Eine weitere Frage wäre, ob es ein ethisches Konsilium gibt, also werden Entscheidungen auch ethisch miteinander unter christlichen Gesichtspunkten reflektiert. Gibt es ein Seelsorgekonzept? Für alles braucht man Konzepte, auch für die Seelsorge, damit eine gute Fachlichkeit entsteht und Fort- und Weiterbildungen für Mitarbeiter angeboten werden können. Gibt es explizites Personal dafür? Gibt es eine Sterbe- und Trauerkultur, die man pflegt. Wie geht die Einrichtung mit den unterschiedlichen Lebenserfahrungen der Menschen in dem Haus um? Besteht ein guter Kontakt mit den evangelischen und katholischen Gemeinden, aber auch zu anderen Religionen? Das heißt also, Altenheimseelsorge ist wirklich mehr als nur eine schöne Kapelle. Die ist heutzutage schon richtig breit aufgestellt.

domradio.de: Das Thema der anderen Religionen wird in der aktuellen Zeit immer wichtiger. Wie stellen sich denn die Heime darauf ein?

Schrage: Wir haben heute schon breite Fortbildungen, die das Thema interreligiöse Kompetenz sehr ernst nehmen. Wir selber gehen hin und bilden zusammen mit dem Generalvikariat und dem Diözesan-Caritasverband Menschen in Seelsorge aus. Und auch hier nehmen wir zunehmend Aspekte des Interreligiösen mit auf. Welche verschiedenen Riten gibt es? Worauf muss man achten, um einen kultur- und religionssensiblen pflegerischen Umgang zu haben? Das gehört aber heute schon lange grundsätzlich mit zu einer guten Pflegeausbildung.

domradio.de: Inwiefern nehmen Ihre Einrichtungen von der Caritas da noch einmal eine Sonderrolle ein? Unterscheiden die sich nochmal von anderen kirchlichen Trägern?
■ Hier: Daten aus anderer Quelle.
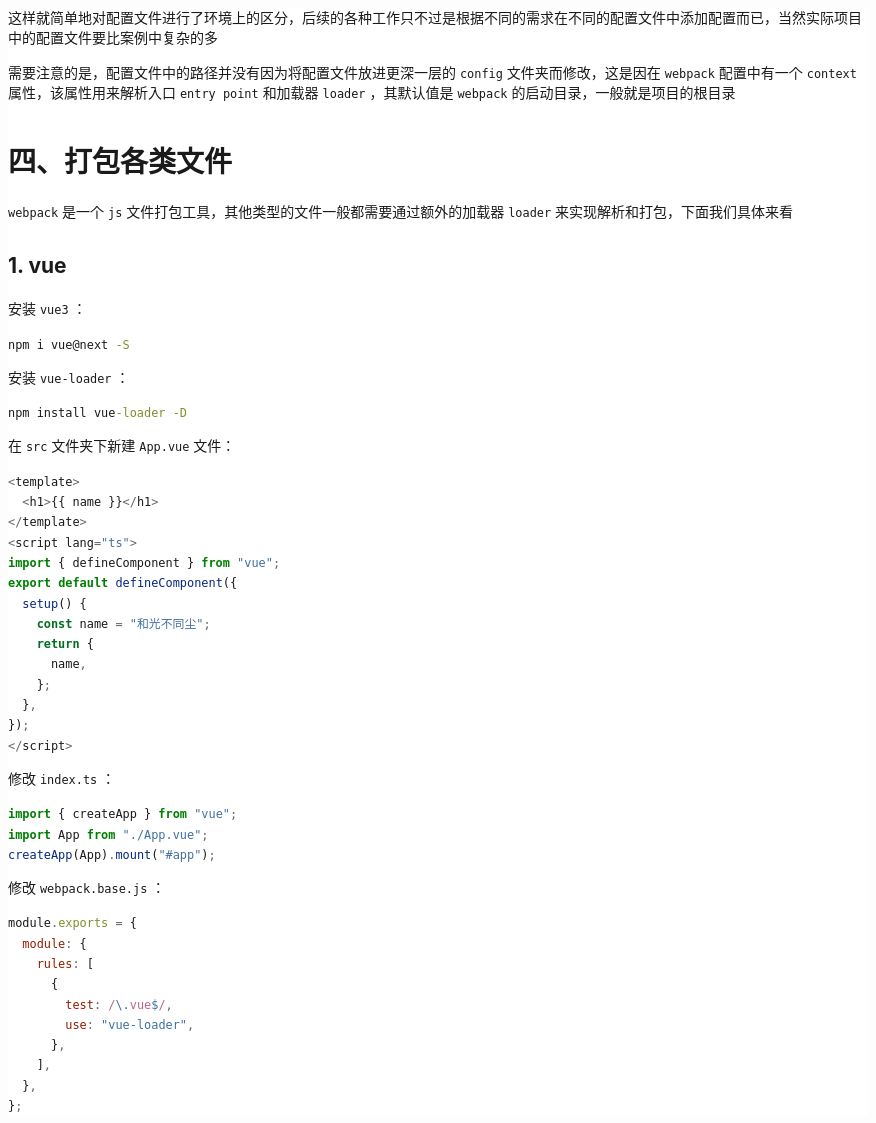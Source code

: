这样就简单地对配置文件进行了环境上的区分，后续的各种工作只不过是根据不同的需求在不同的配置文件中添加配置而已，当然实际项目中的配置文件要比案例中复杂的多

需要注意的是，配置文件中的路径并没有因为将配置文件放进更深一层的 `config` 文件夹而修改，这是因在 `webpack` 配置中有一个 `context` 属性，该属性用来解析入口 `entry point` 和加载器 `loader` ，其默认值是 `webpack` 的启动目录，一般就是项目的根目录

# 四、打包各类文件

`webpack` 是一个 `js` 文件打包工具，其他类型的文件一般都需要通过额外的加载器 `loader` 来实现解析和打包，下面我们具体来看

## 1. vue

安装 `vue3` ：

```cmd
npm i vue@next -S
```

安装 `vue-loader` ：

```cmd
npm install vue-loader -D
```

在 `src` 文件夹下新建 `App.vue` 文件：

```ts
<template>
  <h1>{{ name }}</h1>
</template>
<script lang="ts">
import { defineComponent } from "vue";
export default defineComponent({
  setup() {
    const name = "和光不同尘";
    return {
      name,
    };
  },
});
</script>
```

修改 `index.ts` ：

```js
import { createApp } from "vue";
import App from "./App.vue";
createApp(App).mount("#app");
```

修改 `webpack.base.js` ：

```js
module.exports = {
  module: {
    rules: [
      {
        test: /\.vue$/,
        use: "vue-loader",
      },
    ],
  },
};
```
Schrage: Wir haben zumindest den Anspruch, eine gute Qualität zu liefern und ich glaube, dies wird auch in weiten Teilen durch die Reaktion des MDKs (Medizinischer Dienst der Krankenversicherungen, Anm. d. Red.) und durch Angehörige widergespiegelt. Aber wir haben auch den Anspruch, dass es bei uns qualitativ gut aufgestellte Seelsorge gibt. Diesem Anspruch muss sich ein privater Anbieter nicht unbedingt stellen. Bei uns gibt es in Deutschland die Wahlfreiheit. Man sollte sich aussuchen können, welchen Träger man sich für den eigenen Angehörigen wählt. Da ist man bei einem katholischen wie auch evangelischen Träger mit Sicherheit in diesem Kontext gut aufgehoben.

Das Interview führte Renardo Schlegelmilch.